Computational Aesthetics
When in 2018 I was part of a committee advising on the content of a Dutch Digital Art Canon we soon found ourselves in a discussion on the range of art to consider. Digital devices have been part of developments in culture and society for decades, the arts included. They influenced, inspired, or even 'co-produced' the work of artists in performance, sculpture, robotics, sound art, and more. After much deliberation on how to acknowledge the wide scope and rich history of this field, the committee decided on using the idea of computational aesthetics, proposed by M. Beatrice Fazi and Matthew Fuller, as a conceptual grounding for the canon. It suggests an analytical way of looking at digital art in which "computation is as much a condition as it is a medium", while "acknowledging medium specificity involves reconsidering the notion of matter altogether, via the mobilization of all categories of the computational (whether sensuous, or logical, or both), and in light of the ontologies and epistemologies that computational systems initiate or participate in." Though accurate and precise, it is not easily understandable and a quite theoretical approach. To simplify their proposal: computational aesthetics offers a much-needed alternative to 'traditional' definitions of digital art as a purely technological or visual art form. It offers a broader perspective on the field.
Fazi and Fuller widen the scope of digital art to include works that do not necessarily involve computers, but originate from the same techno- and socio-cultural basis the computer1 derives from and operates in. This shared heritage makes computational aesthetics "certainly partially entwined" with the computer though. Most interestingly for the field of digital art, computational aesthetics is "founded on very specific articulations of that interlacing" in many individual works and practices.
It seems we cannot discuss the specifics of present-day art practices enough when technology or computational aesthetics are involved. With computers or 'computing machines' entering everyday life the field of digital art is indeed dissolving into a flood of works more or less fitting into the category. There is still a gap in knowledge about specifics in art involving or influenced by technology, even if it is slowly fading. Like the appreciation of most art benefits from experience and knowledge about the history of art, insight into specific art practices, and awareness of contextual issues, so does digital art gain a lot in the eye of the beholder when the observer is acquainted with these in digital art (or any art involving technology or science). Without it the richness of many works simply escapes you.
Many works of digital art have 'hidden' poetic, experimental, or critical layers that either extend on earlier art forms, such as the equally infinitely expanding conceptual art with its 'branch' of systems aesthetics, or which by nature of their use of distinctly novel technologies or scientific discoveries have no substantial precedent in art criticism and art theory.
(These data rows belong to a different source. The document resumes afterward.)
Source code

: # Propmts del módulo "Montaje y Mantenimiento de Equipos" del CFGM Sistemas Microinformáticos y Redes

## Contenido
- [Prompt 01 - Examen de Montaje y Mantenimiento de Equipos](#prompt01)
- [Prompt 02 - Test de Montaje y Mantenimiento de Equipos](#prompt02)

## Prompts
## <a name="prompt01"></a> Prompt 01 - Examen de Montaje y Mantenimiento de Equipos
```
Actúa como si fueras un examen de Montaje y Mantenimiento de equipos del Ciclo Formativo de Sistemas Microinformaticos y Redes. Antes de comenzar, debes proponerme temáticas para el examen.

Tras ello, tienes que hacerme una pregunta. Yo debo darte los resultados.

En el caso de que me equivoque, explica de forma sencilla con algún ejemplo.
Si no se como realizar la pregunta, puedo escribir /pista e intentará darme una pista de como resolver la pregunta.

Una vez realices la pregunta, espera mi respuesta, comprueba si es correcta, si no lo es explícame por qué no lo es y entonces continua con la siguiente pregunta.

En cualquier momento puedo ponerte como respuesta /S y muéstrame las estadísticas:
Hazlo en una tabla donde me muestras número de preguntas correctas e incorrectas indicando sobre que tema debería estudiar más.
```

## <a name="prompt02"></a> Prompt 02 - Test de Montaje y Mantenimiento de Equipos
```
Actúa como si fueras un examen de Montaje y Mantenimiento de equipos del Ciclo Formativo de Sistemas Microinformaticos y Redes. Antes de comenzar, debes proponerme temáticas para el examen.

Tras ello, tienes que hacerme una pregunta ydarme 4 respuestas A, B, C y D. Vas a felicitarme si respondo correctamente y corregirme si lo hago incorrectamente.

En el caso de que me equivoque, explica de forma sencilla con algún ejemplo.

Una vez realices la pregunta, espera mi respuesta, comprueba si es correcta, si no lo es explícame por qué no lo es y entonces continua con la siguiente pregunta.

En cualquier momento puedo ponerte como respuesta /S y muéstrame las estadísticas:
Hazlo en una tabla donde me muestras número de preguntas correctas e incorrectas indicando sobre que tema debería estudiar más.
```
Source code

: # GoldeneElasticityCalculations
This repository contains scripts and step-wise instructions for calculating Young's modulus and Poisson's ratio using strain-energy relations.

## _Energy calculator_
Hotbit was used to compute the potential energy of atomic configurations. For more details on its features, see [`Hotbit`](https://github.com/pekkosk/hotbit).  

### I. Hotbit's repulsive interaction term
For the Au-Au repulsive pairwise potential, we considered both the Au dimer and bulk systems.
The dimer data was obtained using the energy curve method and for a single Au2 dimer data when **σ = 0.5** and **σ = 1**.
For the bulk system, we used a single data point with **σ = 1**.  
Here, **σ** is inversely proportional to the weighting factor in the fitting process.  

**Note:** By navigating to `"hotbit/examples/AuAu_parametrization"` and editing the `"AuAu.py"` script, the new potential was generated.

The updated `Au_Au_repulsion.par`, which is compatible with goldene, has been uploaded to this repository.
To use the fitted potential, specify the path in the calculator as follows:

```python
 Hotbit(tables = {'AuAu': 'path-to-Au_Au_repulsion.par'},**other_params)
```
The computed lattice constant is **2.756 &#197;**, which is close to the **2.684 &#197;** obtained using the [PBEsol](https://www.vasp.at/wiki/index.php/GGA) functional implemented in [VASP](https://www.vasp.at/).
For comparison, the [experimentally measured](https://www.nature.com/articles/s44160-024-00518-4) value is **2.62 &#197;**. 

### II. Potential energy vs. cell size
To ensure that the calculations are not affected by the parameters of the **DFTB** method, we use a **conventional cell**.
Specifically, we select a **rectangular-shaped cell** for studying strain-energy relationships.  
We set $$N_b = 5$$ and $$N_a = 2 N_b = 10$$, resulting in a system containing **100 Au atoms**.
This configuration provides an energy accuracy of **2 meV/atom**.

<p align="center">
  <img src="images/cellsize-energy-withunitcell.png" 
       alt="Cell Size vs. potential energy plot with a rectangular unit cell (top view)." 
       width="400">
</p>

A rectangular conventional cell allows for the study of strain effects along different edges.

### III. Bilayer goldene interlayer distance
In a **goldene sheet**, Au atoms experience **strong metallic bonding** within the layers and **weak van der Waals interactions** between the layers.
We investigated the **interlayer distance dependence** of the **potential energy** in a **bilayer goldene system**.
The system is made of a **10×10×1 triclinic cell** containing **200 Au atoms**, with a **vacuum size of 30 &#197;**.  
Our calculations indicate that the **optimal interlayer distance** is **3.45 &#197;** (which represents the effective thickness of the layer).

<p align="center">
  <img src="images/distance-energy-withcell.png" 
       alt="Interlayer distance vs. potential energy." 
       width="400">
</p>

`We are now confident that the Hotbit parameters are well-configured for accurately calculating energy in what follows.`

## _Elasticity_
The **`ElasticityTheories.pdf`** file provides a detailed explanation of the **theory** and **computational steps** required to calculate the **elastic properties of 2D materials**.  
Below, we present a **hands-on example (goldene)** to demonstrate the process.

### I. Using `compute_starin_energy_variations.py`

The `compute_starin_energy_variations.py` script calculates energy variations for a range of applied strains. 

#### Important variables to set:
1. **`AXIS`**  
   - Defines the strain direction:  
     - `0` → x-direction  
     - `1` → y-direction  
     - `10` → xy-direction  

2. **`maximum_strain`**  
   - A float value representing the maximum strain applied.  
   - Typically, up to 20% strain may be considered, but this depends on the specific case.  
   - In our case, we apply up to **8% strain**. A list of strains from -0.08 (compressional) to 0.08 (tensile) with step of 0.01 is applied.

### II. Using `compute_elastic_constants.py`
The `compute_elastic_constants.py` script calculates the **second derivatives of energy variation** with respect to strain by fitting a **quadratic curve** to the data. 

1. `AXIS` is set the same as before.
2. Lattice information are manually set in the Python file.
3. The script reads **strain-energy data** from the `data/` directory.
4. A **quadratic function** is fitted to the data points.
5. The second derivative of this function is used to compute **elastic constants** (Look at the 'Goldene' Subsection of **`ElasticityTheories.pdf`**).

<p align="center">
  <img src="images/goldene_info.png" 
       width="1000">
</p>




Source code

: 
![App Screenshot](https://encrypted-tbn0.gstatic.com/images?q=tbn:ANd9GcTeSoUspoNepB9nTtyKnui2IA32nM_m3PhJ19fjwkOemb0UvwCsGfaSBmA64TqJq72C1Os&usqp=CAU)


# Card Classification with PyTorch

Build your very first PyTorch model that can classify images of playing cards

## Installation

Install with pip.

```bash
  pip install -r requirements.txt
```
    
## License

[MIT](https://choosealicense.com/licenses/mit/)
The first thing to realize therefore is that the depth or richness of works in digital art is most often not dependent on technology per se. Even when the appearance or actualization of a work is highly dependent on specific software, hardware, or media, the technology used is generally not at its core.
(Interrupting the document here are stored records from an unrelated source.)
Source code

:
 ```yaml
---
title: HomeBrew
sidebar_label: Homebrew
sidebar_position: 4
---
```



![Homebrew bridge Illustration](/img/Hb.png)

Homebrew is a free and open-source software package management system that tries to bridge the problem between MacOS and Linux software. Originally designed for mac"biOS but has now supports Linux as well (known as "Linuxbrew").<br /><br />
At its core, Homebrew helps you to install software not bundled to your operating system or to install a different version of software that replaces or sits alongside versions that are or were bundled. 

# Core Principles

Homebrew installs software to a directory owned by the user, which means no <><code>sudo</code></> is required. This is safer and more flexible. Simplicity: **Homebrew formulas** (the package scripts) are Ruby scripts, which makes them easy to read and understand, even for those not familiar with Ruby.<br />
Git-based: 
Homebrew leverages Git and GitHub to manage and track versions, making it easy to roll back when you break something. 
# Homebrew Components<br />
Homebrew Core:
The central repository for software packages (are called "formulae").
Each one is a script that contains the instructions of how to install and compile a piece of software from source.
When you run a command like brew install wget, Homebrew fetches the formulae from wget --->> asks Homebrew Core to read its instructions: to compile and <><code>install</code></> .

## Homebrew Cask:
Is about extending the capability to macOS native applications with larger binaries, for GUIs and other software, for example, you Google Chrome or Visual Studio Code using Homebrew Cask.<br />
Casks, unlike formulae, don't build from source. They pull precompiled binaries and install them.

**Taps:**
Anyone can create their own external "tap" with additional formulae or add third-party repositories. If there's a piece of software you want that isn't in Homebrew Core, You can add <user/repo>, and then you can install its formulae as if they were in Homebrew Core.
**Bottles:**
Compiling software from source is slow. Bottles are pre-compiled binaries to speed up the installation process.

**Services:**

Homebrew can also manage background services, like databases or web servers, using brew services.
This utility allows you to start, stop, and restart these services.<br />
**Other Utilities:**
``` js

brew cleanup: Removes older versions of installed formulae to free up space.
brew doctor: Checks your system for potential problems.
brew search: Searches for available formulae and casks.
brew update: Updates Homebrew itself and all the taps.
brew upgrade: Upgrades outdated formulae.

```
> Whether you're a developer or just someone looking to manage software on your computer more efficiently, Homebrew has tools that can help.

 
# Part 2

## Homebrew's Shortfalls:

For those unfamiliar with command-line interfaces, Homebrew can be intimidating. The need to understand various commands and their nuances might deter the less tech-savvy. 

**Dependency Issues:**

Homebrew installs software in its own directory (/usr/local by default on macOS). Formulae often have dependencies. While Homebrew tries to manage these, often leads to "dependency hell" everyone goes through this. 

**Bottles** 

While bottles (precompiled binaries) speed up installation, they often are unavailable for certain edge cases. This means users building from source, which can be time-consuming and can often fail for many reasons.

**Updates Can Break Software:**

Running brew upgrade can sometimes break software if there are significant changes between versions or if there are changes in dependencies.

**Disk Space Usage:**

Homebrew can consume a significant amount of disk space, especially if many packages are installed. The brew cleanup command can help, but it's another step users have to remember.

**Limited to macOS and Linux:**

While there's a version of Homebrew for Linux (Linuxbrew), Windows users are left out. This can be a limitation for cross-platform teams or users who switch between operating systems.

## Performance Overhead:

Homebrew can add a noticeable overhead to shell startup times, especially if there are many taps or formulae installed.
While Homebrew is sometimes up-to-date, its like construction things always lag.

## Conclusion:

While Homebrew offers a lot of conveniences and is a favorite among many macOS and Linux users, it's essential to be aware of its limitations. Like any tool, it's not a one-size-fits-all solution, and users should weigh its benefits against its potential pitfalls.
In my view even in the most hardcore artist tech explorations the basic incentive and key value is in the fascination for the vast intricacies of the technologies used and the universe they thus represent, or it is rather driven by the will to conquer this universe. Here we have artistic explorations of new materials pur sang, where even the first steps into a new territory can be artistically and culturally meaningful. These materials come with inherent social, economic, scientific and political histories and meaning. Rather than the relatively limited embodiment of history and meaning in for example materials like paint and canvas, the software and hardware of computing machines manifest an immense stacking or layering of histories and meaning. The layering differs per device and per system. What computational aesthetics does is reveal these histories and meaning as quite independent from physical manifestations in machines and devices, but still "entwined" with them. I present two examples from far ends of the computational aesthetics spectrum below.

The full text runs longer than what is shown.